## [To do]
Your output should be the entries below, from the first line up to and including the line with "124. Quantum Boosting", reproduced exactly and with no other lines.
=-=-=-=-=
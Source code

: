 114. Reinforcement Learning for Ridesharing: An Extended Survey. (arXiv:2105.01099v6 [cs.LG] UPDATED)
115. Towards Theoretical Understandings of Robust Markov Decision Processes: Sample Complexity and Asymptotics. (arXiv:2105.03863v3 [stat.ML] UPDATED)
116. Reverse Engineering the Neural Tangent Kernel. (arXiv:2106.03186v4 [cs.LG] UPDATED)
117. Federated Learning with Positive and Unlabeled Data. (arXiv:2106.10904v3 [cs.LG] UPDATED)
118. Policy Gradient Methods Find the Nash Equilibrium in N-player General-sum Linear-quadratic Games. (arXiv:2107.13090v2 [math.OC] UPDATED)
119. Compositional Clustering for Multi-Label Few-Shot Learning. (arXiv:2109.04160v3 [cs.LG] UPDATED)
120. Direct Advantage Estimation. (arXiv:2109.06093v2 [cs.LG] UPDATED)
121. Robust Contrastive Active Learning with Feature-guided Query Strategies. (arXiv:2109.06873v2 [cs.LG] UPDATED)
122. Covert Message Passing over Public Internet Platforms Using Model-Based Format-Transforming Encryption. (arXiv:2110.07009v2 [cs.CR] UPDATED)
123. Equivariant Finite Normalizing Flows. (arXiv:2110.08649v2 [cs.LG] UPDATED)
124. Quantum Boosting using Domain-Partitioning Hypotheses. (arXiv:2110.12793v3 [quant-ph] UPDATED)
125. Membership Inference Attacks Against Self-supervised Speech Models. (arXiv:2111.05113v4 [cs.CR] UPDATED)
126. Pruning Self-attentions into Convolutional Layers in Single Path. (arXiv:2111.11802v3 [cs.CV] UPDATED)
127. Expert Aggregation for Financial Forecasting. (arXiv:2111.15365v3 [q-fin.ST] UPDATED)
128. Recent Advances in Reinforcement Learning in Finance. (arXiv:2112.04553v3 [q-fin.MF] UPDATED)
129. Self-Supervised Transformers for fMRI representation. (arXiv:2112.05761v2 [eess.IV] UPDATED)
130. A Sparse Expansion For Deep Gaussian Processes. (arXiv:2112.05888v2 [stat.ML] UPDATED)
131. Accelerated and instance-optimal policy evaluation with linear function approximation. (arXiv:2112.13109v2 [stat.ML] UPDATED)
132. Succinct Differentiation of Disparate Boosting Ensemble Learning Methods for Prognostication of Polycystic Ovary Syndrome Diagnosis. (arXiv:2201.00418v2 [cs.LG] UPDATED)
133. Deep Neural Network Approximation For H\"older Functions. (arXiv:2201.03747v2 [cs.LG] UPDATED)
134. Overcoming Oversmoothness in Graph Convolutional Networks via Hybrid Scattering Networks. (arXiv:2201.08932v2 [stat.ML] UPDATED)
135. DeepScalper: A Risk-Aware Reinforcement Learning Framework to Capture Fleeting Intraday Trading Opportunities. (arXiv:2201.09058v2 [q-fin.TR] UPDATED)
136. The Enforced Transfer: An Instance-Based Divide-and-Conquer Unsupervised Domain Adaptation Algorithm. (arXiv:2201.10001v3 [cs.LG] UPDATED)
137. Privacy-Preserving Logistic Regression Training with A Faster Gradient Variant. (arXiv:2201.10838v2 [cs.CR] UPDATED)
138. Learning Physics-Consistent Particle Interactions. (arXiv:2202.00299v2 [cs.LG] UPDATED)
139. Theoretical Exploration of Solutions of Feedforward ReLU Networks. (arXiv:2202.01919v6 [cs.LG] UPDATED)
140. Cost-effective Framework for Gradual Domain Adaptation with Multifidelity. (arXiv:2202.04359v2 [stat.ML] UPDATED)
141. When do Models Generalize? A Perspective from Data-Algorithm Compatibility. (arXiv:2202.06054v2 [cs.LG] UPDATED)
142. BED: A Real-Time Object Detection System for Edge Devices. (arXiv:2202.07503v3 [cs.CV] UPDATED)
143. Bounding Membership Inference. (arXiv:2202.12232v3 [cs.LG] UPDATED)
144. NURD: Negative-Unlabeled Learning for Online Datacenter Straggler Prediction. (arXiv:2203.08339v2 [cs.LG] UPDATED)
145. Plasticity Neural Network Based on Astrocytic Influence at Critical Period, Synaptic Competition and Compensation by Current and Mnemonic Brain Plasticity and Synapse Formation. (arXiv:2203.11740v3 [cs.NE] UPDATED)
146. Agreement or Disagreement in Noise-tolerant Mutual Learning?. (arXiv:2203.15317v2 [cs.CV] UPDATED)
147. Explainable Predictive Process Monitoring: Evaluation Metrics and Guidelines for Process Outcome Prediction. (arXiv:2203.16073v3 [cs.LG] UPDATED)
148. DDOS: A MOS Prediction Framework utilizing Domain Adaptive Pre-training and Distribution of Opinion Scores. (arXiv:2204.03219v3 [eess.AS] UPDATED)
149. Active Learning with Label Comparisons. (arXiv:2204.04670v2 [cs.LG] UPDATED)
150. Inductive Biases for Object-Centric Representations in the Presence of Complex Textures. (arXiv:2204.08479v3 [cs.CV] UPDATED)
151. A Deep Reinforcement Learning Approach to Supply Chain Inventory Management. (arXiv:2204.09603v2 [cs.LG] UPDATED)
=-=-=-=-=
## [Response area]
Source code

: 114. Reinforcement Learning for Ridesharing: An Extended Survey. (arXiv:2105.01099v6 [cs.LG] UPDATED)
115. Towards Theoretical Understandings of Robust Markov Decision Processes: Sample Complexity and Asymptotics. (arXiv:2105.03863v3 [stat.ML] UPDATED)
116. Reverse Engineering the Neural Tangent Kernel. (arXiv:2106.03186v4 [cs.LG] UPDATED)
117. Federated Learning with Positive and Unlabeled Data. (arXiv:2106.10904v3 [cs.LG] UPDATED)
118. Policy Gradient Methods Find the Nash Equilibrium in N-player General-sum Linear-quadratic Games. (arXiv:2107.13090v2 [math.OC] UPDATED)
119. Compositional Clustering for Multi-Label Few-Shot Learning. (arXiv:2109.04160v3 [cs.LG] UPDATED)
120. Direct Advantage Estimation. (arXiv:2109.06093v2 [cs.LG] UPDATED)
121. Robust Contrastive Active Learning with Feature-guided Query Strategies. (arXiv:2109.06873v2 [cs.LG] UPDATED)
122. Covert Message Passing over Public Internet Platforms Using Model-Based Format-Transforming Encryption. (arXiv:2110.07009v2 [cs.CR] UPDATED)
123. Equivariant Finite Normalizing Flows. (arXiv:2110.08649v2 [cs.LG] UPDATED)
124. Quantum Boosting using Domain-Partitioning Hypotheses. (arXiv:2110.12793v3 [quant-ph] UPDATED)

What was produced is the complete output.